Work request:
Starting with the line containing "datasets with 1" and going on through the line containing "logistic regression algorithm, and", return the lines of the data below exactly, and only those.

(Recorded data)
╔══
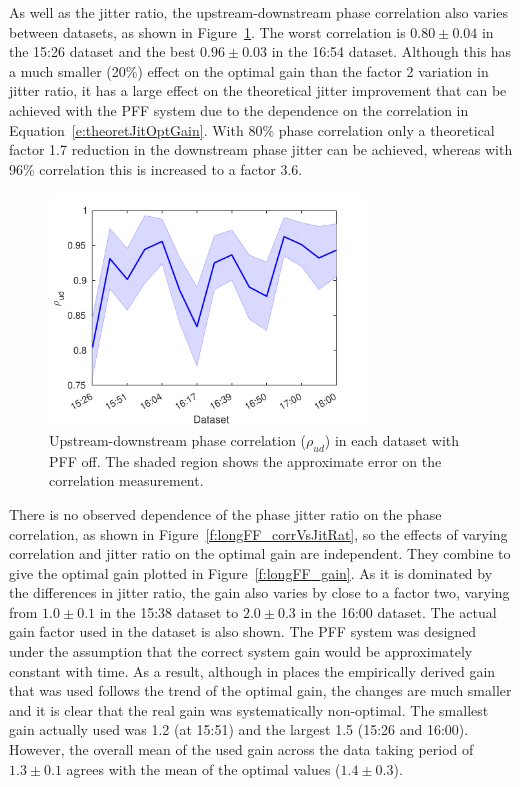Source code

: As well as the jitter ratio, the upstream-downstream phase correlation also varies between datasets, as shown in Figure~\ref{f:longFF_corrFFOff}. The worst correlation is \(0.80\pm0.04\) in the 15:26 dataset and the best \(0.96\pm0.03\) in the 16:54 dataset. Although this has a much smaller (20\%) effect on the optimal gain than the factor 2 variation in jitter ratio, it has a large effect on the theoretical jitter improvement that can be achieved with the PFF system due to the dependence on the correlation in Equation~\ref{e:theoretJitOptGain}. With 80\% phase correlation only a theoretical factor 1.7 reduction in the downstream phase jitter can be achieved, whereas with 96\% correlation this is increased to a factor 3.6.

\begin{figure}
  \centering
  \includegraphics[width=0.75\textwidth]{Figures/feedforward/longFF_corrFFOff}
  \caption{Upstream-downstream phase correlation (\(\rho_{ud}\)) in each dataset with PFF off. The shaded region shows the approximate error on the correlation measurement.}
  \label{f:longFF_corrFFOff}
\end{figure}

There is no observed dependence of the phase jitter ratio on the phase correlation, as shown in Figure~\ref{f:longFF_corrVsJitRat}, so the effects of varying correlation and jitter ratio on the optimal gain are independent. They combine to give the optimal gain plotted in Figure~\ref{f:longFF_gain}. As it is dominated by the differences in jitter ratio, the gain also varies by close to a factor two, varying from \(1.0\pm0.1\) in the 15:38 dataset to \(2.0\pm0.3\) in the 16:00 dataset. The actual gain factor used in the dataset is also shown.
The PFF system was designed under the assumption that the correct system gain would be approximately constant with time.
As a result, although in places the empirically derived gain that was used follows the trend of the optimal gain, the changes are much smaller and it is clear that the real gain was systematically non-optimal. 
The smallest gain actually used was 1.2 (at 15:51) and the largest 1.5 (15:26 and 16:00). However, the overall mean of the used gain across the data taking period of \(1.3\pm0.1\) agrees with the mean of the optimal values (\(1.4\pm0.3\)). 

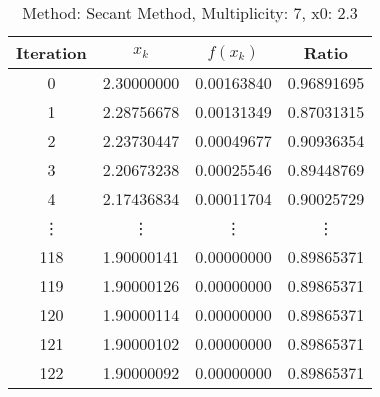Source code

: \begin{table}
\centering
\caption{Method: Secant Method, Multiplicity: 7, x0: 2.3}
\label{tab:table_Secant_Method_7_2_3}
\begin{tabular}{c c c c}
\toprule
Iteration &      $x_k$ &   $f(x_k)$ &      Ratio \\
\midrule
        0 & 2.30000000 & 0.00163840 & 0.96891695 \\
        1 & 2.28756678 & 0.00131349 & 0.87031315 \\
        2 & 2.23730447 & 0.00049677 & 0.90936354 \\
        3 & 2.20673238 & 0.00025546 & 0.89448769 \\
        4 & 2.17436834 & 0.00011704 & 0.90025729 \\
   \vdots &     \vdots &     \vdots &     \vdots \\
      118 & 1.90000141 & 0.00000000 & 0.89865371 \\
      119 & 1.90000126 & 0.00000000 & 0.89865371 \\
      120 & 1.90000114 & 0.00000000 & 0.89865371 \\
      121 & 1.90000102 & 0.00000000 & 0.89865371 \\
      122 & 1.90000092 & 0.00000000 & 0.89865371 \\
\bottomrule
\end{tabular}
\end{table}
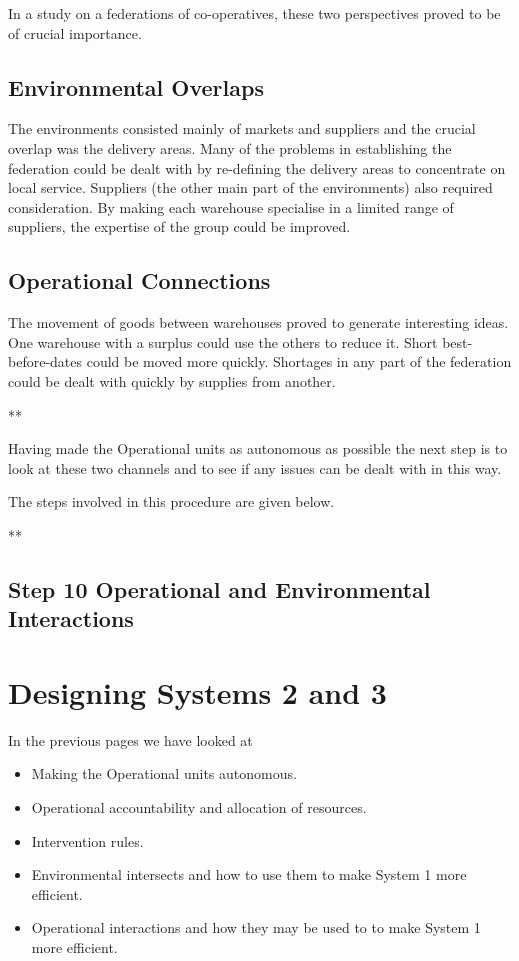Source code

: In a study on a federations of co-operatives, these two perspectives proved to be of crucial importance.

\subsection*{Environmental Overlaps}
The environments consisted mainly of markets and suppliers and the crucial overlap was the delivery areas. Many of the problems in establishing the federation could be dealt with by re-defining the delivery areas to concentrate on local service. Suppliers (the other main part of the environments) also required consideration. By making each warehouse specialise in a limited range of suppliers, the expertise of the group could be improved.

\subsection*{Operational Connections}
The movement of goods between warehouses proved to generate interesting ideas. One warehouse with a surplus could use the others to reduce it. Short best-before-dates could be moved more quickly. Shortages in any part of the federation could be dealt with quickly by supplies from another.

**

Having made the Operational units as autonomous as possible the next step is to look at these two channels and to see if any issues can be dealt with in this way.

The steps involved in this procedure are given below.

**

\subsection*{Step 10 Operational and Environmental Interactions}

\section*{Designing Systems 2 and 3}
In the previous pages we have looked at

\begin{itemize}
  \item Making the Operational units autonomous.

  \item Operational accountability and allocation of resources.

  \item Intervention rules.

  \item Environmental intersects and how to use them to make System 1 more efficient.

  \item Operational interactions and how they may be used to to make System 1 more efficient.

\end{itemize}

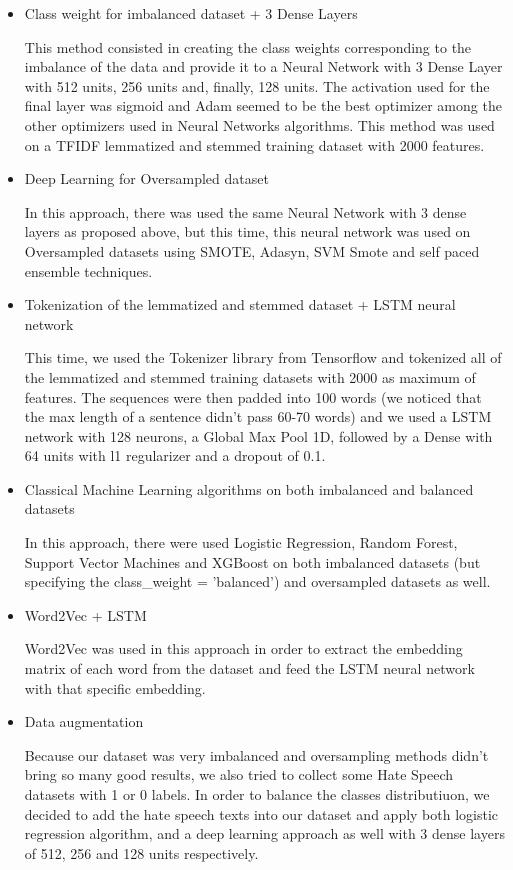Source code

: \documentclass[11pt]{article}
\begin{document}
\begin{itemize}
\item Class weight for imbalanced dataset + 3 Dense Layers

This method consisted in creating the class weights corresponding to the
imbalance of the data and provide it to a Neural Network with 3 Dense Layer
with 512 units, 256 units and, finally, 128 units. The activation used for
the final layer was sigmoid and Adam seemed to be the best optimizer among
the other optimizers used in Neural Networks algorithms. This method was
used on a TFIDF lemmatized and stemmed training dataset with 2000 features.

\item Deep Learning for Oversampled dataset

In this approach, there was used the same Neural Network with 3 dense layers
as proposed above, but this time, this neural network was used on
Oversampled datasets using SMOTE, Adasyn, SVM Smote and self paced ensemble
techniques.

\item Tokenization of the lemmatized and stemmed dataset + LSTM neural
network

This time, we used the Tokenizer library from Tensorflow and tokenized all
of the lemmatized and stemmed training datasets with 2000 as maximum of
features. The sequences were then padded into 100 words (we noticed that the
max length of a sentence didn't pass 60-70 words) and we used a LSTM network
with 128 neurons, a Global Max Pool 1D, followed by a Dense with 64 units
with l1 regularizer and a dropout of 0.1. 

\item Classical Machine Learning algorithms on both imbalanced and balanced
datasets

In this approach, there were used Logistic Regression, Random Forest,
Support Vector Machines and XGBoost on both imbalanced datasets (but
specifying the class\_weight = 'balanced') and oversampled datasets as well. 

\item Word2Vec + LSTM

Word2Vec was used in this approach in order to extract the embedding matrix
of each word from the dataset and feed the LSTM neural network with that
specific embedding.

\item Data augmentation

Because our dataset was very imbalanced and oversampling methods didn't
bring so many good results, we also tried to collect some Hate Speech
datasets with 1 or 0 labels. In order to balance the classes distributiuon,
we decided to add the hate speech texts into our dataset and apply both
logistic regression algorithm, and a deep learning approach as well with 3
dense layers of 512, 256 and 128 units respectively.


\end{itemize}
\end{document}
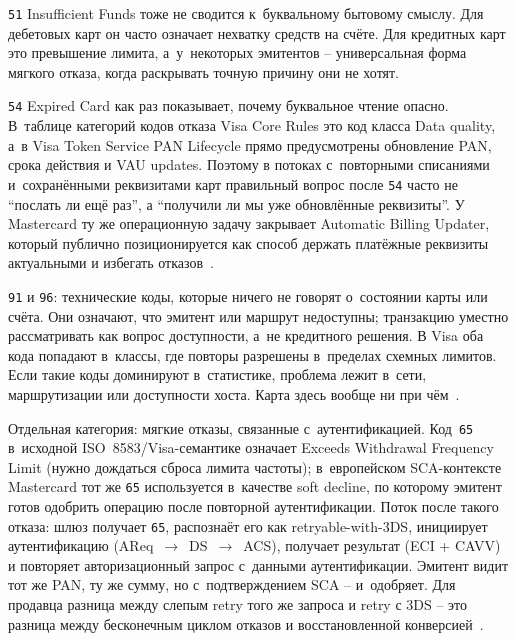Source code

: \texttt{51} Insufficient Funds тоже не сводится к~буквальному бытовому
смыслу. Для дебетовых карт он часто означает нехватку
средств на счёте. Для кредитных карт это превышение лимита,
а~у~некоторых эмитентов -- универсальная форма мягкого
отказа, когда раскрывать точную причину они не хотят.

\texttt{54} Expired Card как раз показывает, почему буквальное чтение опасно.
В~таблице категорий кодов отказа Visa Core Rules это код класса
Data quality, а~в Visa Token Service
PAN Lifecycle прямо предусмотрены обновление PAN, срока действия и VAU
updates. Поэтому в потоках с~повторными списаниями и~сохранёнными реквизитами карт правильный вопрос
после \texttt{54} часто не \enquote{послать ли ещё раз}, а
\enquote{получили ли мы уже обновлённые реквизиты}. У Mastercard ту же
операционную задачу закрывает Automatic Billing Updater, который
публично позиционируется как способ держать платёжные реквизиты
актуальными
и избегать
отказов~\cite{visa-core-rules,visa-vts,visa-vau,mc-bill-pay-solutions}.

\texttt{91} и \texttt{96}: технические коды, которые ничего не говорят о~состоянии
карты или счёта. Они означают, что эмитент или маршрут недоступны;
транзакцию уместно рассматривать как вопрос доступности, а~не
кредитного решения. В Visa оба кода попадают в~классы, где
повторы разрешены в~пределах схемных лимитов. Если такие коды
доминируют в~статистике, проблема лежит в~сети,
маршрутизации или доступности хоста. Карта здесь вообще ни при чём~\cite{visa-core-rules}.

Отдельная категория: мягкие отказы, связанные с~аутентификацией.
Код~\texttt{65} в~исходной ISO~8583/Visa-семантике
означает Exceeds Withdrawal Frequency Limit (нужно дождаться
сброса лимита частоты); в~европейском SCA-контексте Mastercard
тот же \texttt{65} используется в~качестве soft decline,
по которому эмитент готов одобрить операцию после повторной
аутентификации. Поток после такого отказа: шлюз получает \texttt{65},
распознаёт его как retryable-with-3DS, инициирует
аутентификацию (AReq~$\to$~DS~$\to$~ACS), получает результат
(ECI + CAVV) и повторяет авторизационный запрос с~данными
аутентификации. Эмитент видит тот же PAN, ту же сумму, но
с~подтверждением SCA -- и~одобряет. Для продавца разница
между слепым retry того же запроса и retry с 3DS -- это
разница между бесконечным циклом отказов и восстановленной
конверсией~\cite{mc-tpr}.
╚══
Completed exercise:
datasets with 1 or 0 labels. In order to balance the classes distributiuon,
we decided to add the hate speech texts into our dataset and apply both
logistic regression algorithm, and a deep learning approach as well with 3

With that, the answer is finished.